§ MATERIALS PROVIDED:
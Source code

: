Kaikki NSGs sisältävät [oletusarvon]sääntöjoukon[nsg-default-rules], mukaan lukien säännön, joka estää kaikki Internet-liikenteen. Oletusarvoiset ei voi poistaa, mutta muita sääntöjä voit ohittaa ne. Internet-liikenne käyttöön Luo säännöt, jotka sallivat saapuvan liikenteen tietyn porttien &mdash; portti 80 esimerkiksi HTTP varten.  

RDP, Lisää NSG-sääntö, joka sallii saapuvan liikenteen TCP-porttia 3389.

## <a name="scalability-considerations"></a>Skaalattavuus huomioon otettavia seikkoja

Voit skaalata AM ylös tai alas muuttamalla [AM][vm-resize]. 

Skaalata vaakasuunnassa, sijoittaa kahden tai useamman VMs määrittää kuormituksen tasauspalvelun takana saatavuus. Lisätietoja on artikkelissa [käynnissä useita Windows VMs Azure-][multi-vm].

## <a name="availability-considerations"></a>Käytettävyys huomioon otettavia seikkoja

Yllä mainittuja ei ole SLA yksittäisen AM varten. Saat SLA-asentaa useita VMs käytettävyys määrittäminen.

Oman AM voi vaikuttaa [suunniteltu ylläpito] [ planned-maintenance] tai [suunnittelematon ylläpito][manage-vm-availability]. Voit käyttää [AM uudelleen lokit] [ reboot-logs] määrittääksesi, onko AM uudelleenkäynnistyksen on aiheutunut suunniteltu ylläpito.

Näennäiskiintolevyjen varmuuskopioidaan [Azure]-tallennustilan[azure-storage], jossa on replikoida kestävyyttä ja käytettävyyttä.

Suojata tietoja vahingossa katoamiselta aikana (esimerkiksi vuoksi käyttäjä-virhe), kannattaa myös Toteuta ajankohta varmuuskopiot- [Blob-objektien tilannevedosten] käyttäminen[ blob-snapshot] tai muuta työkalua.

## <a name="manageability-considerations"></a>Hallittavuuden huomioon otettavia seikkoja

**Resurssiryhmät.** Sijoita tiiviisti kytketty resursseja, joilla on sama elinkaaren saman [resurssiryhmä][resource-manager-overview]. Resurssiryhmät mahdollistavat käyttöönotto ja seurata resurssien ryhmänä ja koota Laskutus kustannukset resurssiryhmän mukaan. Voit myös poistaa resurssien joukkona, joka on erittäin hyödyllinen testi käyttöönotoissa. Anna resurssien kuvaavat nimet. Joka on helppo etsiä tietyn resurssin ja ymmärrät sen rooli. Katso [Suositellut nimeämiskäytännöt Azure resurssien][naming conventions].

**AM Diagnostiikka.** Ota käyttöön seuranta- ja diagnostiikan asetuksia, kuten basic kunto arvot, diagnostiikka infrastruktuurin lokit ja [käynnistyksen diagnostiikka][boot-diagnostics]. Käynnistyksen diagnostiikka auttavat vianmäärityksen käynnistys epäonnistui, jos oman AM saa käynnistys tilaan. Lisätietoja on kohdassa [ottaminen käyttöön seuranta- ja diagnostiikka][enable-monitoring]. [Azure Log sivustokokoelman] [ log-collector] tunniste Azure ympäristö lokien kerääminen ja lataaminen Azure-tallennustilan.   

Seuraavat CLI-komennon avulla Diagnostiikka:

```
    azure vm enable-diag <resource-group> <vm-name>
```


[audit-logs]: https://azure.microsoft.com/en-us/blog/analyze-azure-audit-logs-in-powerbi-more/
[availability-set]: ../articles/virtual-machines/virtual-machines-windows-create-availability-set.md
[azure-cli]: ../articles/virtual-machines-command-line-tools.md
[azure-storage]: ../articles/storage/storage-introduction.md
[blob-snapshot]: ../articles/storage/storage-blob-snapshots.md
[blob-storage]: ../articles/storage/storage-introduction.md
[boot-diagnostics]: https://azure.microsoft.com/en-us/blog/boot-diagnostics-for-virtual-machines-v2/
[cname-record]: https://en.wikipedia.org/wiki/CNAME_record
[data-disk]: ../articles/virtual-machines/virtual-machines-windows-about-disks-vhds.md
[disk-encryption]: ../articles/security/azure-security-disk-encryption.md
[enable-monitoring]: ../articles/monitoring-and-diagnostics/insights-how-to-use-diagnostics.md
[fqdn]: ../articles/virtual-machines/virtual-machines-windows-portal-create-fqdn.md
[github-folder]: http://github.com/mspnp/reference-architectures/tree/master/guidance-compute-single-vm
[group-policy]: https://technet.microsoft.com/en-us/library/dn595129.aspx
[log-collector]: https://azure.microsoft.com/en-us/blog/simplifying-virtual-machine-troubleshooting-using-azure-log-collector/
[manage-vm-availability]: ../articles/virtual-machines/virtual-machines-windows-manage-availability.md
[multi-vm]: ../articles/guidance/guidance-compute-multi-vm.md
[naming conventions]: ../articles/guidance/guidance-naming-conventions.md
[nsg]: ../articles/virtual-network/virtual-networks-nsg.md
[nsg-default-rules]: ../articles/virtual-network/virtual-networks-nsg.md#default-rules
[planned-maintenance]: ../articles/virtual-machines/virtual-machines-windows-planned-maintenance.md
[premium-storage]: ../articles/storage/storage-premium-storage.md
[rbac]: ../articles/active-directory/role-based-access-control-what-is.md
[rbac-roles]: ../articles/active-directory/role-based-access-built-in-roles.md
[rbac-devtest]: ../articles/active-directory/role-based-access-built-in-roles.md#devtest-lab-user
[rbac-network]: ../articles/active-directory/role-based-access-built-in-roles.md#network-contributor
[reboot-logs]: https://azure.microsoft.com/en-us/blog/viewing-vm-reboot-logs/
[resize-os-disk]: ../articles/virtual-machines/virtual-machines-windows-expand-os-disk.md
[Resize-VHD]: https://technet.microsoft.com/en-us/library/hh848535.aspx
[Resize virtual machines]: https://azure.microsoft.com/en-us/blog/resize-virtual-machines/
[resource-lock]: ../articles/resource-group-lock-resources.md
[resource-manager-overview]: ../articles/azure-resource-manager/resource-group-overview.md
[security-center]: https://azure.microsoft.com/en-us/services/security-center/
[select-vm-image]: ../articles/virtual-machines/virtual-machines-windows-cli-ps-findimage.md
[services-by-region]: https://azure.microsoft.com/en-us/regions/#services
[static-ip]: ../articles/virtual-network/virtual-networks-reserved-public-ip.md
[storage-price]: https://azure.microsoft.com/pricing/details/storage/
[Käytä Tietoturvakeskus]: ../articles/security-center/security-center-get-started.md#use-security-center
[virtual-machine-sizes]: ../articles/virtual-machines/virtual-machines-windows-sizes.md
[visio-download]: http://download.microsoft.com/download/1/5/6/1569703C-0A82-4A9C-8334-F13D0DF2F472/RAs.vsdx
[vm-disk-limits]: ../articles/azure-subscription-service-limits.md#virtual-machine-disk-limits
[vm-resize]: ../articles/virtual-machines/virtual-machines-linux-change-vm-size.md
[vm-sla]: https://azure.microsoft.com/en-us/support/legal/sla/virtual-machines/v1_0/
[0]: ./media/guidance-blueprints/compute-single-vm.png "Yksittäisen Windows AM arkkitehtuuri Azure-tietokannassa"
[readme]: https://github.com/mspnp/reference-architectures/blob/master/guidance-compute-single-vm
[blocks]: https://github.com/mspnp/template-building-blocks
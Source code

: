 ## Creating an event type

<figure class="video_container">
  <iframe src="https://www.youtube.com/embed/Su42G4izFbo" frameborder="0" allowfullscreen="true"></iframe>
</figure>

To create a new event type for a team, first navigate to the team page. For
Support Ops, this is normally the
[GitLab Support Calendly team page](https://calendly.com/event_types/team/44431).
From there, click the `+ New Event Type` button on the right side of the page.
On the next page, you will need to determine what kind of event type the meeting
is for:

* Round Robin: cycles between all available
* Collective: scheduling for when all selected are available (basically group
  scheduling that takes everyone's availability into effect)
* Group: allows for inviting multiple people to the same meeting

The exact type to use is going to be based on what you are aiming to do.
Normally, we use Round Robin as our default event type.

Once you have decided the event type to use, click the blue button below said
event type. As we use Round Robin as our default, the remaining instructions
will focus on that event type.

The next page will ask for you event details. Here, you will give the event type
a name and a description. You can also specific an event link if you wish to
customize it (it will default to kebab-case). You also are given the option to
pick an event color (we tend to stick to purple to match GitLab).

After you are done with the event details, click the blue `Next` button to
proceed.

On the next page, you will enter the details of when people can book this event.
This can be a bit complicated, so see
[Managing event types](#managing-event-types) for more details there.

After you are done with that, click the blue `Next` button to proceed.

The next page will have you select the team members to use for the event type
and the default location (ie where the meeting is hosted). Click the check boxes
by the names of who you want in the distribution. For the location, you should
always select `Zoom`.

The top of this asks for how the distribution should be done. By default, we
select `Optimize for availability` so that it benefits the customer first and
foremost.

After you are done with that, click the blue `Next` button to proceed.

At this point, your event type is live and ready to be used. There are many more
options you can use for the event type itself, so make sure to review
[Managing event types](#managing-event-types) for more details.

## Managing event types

§ TASK TO COMPLETE:
Scan the material above for the string "reboot" and report each line where you find it.

§ EXERCISE ANSWER:
Oman AM voi vaikuttaa [suunniteltu ylläpito] [ planned-maintenance] tai [suunnittelematon ylläpito][manage-vm-availability]. Voit käyttää [AM uudelleen lokit] [ reboot-logs] määrittääksesi, onko AM uudelleenkäynnistyksen on aiheutunut suunniteltu ylläpito.
[reboot-logs]: https://azure.microsoft.com/en-us/blog/viewing-vm-reboot-logs/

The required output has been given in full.